Can this be a thing?
You can use the hash of your input as a seed to a random number generator that you then use to perform the shuffling. If two inputs are the same (have the same hash), then the RNG gets seeded the same way, resulting in the same shuffle.
If you have 26^4 items, there are about 10^240000 possible permutations, requiring a passphrase of at least 1 million characters (or so) to make the permutations guaranteed unique. So no, not really.
But! If you just want to permute unpredictably based on the passphrase, just hash it, use the result as the seed of a PRNG, then use the PRNG to do a standard (Fisher-Yates) shuffle of the items. The result will be unique-ish, though not cryptographically strong.
One way to do it is to use your seed value as a permutation index. That is, given some seed value, m, you generate the mth permutation of those 26^4 elements.

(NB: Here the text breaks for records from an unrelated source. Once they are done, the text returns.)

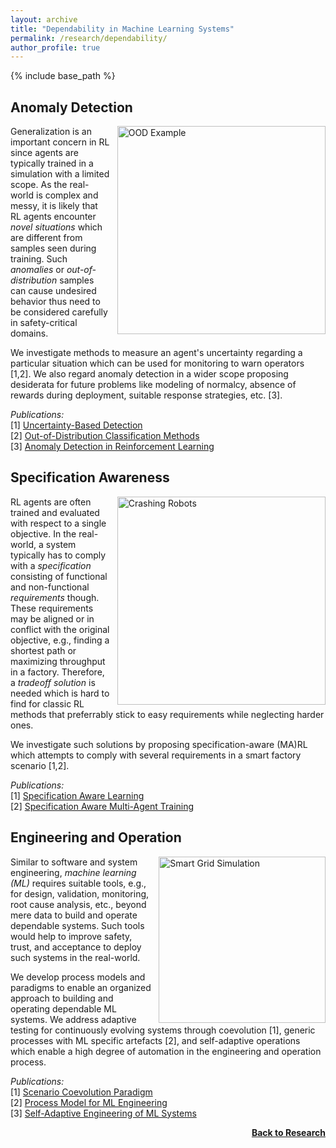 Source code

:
 ```yaml
---
layout: archive
title: "Dependability in Machine Learning Systems"
permalink: /research/dependability/
author_profile: true
---
```


{% include base_path %}

## Anomaly Detection

<img src="https://thomyphan.github.io/images/research/out_of_distribution.png" style="float:right; width:250pt;padding-left:10px;"  alt="OOD Example"/>

Generalization is an important concern in RL since agents are typically trained in a simulation with a limited scope. As the real-world is complex and messy, it is likely that RL agents encounter *novel situations* which are different from samples seen during training. Such *anomalies* or *out-of-distribution* samples can cause undesired behavior thus need to be considered carefully in safety-critical domains.

We investigate methods to measure an agent's uncertainty regarding a particular situation which can be used for monitoring to warn operators [1,2]. We also regard anomaly detection in a wider scope proposing desiderata for future problems like modeling of normalcy, absence of rewards during deployment, suitable response strategies, etc. [3].

*Publications:*  
[1] [Uncertainty-Based Detection](https://thomyphan.github.io/publication/2019-11-01-isaai-sedlmeier)  
[2] [Out-of-Distribution Classification Methods](https://thomyphan.github.io/publication/2020-02-01-icaart-sedlmeier)  
[3] [Anomaly Detection in Reinforcement Learning](https://thomyphan.github.io/publication/2022-05-01-aamas-mueller)  

## Specification Awareness

<img src="https://thomyphan.github.io/images/research/crashing_robots.png" style="float:right; width:250pt;padding-left:10px;"  alt="Crashing Robots"/>

RL agents are often trained and evaluated with respect to a single objective. In the real-world, a system typically has to comply with a *specification* consisting of functional and non-functional *requirements* though. These requirements may be aligned or in conflict with the original objective, e.g., finding a shortest path or maximizing throughput in a factory. Therefore, a *tradeoff solution* is needed which is hard to find for classic RL methods that preferrably stick to easy requirements while neglecting harder ones.

We investigate such solutions by proposing specification-aware (MA)RL which attempts to comply with several requirements in a smart factory scenario [1,2].

*Publications:*  
[1] [Specification Aware Learning](https://thomyphan.github.io/publication/2021-02-01-icaart-ritz)  
[2] [Specification Aware Multi-Agent Training](https://thomyphan.github.io/publication/2022-01-01-icaart-ritz)  

## Engineering and Operation

<img src="https://thomyphan.github.io/images/research/dependability_research.png" style="float:right; width:200pt;padding-left:10px;"  alt="Smart Grid Simulation"/>

Similar to software and system engineering, *machine learning (ML)* requires suitable tools, e.g., for design, validation, monitoring, root cause analysis, etc., beyond mere data to build and operate dependable systems. Such tools would help to improve safety, trust, and acceptance to deploy such systems in the real-world.

We develop process models and paradigms to enable an organized approach to building and operating dependable ML systems. We address adaptive testing for continuously evolving systems through coevolution [1], generic processes with ML specific artefacts [2], and self-adaptive operations which enable a high degree of automation in the engineering and operation process.

*Publications:*  
[1] [Scenario Coevolution Paradigm](https://thomyphan.github.io/publication/2020-01-01-sttt-gabor)  
[2] [Process Model for ML Engineering](https://thomyphan.github.io/publication/2020-08-01-qse-gabor)  
[3] [Self-Adaptive Engineering of ML Systems](https://thomyphan.github.io/publication/2022-10-01-isola-ritz)  

<div style="float: right;">
    <a href="https://thomyphan.github.io/research/"><strong>Back to Research</strong></a>
</div>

For example, the possible permutations of the numbers 1 through 3 are:
123,132,213,231,312,321
The fourth permutation, then, is 231.
Eric Lippert did a series on generating permutations some time back. The fourth article in the series shows how to generate the mth permutation. Check it out at https://ericlippert.com/2013/04/25/producing-permutations-part-four/
The code examples are in C#, but the explanation and code are clear enough that implementing in any other language should be straightforward.
This technique will guarantee you a different ordering (permutation) for every seed, provided that the range of the seed is smaller than the total number of possible permutations (26^4)!.